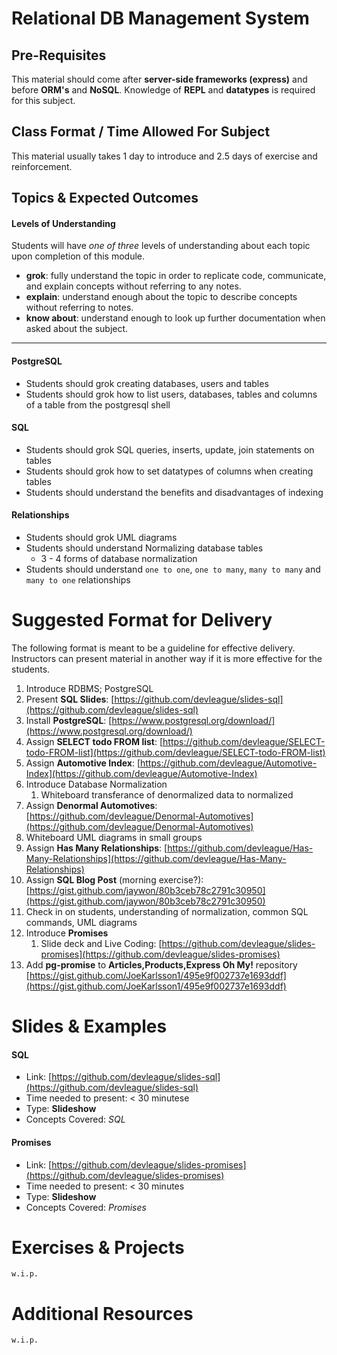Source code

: # Relational DB Management System

## Pre-Requisites
This material should come after **server-side frameworks (express)** and before **ORM's** and **NoSQL**. Knowledge of **REPL** and **datatypes** is required for this subject.
## Class Format / Time Allowed For Subject
This material usually takes 1 day to introduce and 2.5 days of exercise and reinforcement.
## Topics & Expected Outcomes
#### Levels of Understanding
Students will have *one of three* levels of understanding about each topic upon completion of this module.  
- **grok**: fully understand the topic in order to replicate code, communicate, and explain concepts without referring to any notes.  
- **explain**: understand enough about the topic to describe concepts without referring to notes.  
- **know about**: understand enough to look up further documentation when asked about the subject. 

---

#### PostgreSQL
- Students should grok creating databases, users and tables
- Students should grok how to list users, databases, tables and columns of a table from the postgresql shell

#### SQL
- Students should grok SQL queries, inserts, update, join statements on tables
- Students should grok how to set datatypes of columns when creating tables
- Students should understand the benefits and disadvantages of indexing

#### Relationships
- Students should grok UML diagrams
- Students should understand Normalizing database tables
    - 3 - 4 forms of database normalization
- Students should understand `one to one`, `one to many`, `many to many` and `many to one` relationships

# Suggested Format for Delivery
The following format is meant to be a guideline for effective delivery. Instructors can present material in another way if it is more effective for the students.
1. Introduce RDBMS; PostgreSQL
1. Present **SQL Slides**: [https://github.com/devleague/slides-sql](https://github.com/devleague/slides-sql)
1. Install **PostgreSQL**: [https://www.postgresql.org/download/](https://www.postgresql.org/download/)
1. Assign **SELECT todo FROM list**: [https://github.com/devleague/SELECT-todo-FROM-list](https://github.com/devleague/SELECT-todo-FROM-list)
1. Assign **Automotive Index**: [https://github.com/devleague/Automotive-Index](https://github.com/devleague/Automotive-Index)
1. Introduce Database Normalization
    1. Whiteboard transferance of denormalized data to normalized
1. Assign **Denormal Automotives**: [https://github.com/devleague/Denormal-Automotives](https://github.com/devleague/Denormal-Automotives)
1. Whiteboard UML diagrams in small groups
1. Assign **Has Many Relationships**: [https://github.com/devleague/Has-Many-Relationships](https://github.com/devleague/Has-Many-Relationships)
1. Assign **SQL Blog Post** (morning exercise?): [https://gist.github.com/jaywon/80b3ceb78c2791c30950](https://gist.github.com/jaywon/80b3ceb78c2791c30950)
1. Check in on students, understanding of normalization, common SQL commands, UML diagrams
1. Introduce **Promises**
    1. Slide deck and Live Coding: [https://github.com/devleague/slides-promises](https://github.com/devleague/slides-promises)
1. Add **pg-promise** to **Articles,Products,Express Oh My!** repository [https://gist.github.com/JoeKarlsson1/495e9f002737e1693ddf](https://gist.github.com/JoeKarlsson1/495e9f002737e1693ddf)

# Slides & Examples

#### SQL
- Link: [https://github.com/devleague/slides-sql](https://github.com/devleague/slides-sql)
- Time needed to present: < 30 minutese
- Type: **Slideshow**
- Concepts Covered: *SQL*

#### Promises
- Link: [https://github.com/devleague/slides-promises](https://github.com/devleague/slides-promises)
- Time needed to present: < 30 minutes
- Type: **Slideshow**
- Concepts Covered: *Promises*

# Exercises & Projects
`w.i.p.`

# Additional Resources
`w.i.p.`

------------------------------

• _Work required_
Scan the listing and copy every line where the string "Link" shows up.

• _Response_
- Link: [https://github.com/devleague/slides-sql](https://github.com/devleague/slides-sql)
- Link: [https://github.com/devleague/slides-promises](https://github.com/devleague/slides-promises)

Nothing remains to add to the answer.